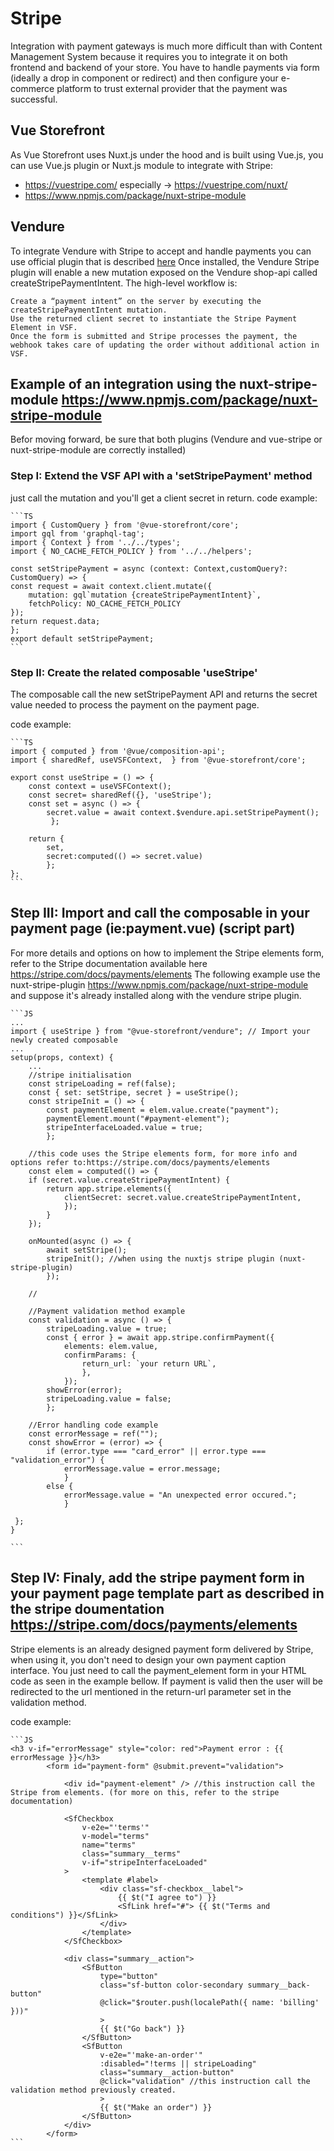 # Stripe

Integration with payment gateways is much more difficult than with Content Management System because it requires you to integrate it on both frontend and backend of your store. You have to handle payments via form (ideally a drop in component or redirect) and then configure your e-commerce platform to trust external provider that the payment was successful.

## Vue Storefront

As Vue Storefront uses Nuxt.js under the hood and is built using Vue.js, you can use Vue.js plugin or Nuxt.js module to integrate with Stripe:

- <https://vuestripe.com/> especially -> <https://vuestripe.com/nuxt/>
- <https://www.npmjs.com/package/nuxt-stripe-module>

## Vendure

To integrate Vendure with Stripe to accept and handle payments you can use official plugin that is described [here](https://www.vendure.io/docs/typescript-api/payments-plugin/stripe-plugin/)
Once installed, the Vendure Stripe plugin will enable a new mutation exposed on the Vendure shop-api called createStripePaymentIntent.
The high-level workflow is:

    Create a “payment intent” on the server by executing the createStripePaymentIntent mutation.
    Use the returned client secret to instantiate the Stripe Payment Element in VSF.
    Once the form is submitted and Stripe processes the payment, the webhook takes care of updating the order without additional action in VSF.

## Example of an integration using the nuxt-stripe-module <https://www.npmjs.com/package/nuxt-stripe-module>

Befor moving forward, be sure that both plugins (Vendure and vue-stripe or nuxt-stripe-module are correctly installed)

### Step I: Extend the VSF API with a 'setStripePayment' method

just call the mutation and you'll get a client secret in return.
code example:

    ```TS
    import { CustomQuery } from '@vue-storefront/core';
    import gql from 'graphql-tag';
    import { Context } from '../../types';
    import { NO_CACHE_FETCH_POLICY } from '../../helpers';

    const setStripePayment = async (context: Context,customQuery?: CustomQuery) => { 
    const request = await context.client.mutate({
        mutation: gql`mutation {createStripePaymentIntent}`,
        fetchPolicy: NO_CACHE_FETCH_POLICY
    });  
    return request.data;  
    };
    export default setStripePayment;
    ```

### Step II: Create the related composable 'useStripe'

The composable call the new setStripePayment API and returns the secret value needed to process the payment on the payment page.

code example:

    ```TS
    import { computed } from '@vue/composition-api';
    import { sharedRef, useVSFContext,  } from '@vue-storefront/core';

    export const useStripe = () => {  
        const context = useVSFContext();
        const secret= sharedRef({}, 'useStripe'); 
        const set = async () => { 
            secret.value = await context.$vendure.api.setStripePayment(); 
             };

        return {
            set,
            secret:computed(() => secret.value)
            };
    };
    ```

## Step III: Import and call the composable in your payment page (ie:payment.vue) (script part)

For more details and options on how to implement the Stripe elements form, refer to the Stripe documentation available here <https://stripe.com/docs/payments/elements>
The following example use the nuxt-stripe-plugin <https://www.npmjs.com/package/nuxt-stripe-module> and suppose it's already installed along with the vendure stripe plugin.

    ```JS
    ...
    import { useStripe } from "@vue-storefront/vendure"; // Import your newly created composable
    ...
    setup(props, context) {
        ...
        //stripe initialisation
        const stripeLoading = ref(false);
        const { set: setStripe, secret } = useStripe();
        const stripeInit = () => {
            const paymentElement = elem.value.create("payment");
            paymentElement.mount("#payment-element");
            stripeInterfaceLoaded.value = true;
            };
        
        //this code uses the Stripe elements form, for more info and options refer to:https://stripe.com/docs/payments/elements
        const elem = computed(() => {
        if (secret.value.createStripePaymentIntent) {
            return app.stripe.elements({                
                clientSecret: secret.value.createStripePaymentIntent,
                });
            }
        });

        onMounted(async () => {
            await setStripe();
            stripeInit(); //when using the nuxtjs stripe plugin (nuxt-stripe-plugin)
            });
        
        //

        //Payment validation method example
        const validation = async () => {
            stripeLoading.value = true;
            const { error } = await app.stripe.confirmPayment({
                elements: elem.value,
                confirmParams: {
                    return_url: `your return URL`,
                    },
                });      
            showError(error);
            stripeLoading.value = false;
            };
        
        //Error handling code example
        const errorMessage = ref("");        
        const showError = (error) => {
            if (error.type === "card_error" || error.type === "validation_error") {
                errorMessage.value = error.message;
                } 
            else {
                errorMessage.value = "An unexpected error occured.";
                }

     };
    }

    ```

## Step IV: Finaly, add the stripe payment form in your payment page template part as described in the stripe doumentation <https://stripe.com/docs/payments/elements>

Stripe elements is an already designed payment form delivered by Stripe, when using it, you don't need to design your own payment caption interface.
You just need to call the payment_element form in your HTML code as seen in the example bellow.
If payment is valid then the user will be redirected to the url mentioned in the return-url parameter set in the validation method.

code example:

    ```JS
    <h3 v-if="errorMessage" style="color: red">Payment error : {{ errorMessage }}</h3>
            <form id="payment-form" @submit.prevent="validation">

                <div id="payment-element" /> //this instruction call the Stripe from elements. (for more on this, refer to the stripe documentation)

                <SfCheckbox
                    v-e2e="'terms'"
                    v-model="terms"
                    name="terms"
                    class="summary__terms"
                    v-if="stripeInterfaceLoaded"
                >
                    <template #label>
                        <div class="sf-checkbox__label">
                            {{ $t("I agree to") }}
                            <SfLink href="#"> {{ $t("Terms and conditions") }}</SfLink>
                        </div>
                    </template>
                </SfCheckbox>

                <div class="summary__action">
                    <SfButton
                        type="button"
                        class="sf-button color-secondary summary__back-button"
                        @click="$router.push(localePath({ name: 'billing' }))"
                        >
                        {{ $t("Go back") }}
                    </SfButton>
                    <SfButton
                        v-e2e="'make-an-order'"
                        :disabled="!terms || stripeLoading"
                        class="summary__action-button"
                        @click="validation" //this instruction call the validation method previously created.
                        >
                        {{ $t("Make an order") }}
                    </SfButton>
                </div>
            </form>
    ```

Exercise requirements:
Please give the number of lines in the data above that include the string "integrate", and nothing else.

Answer section:
3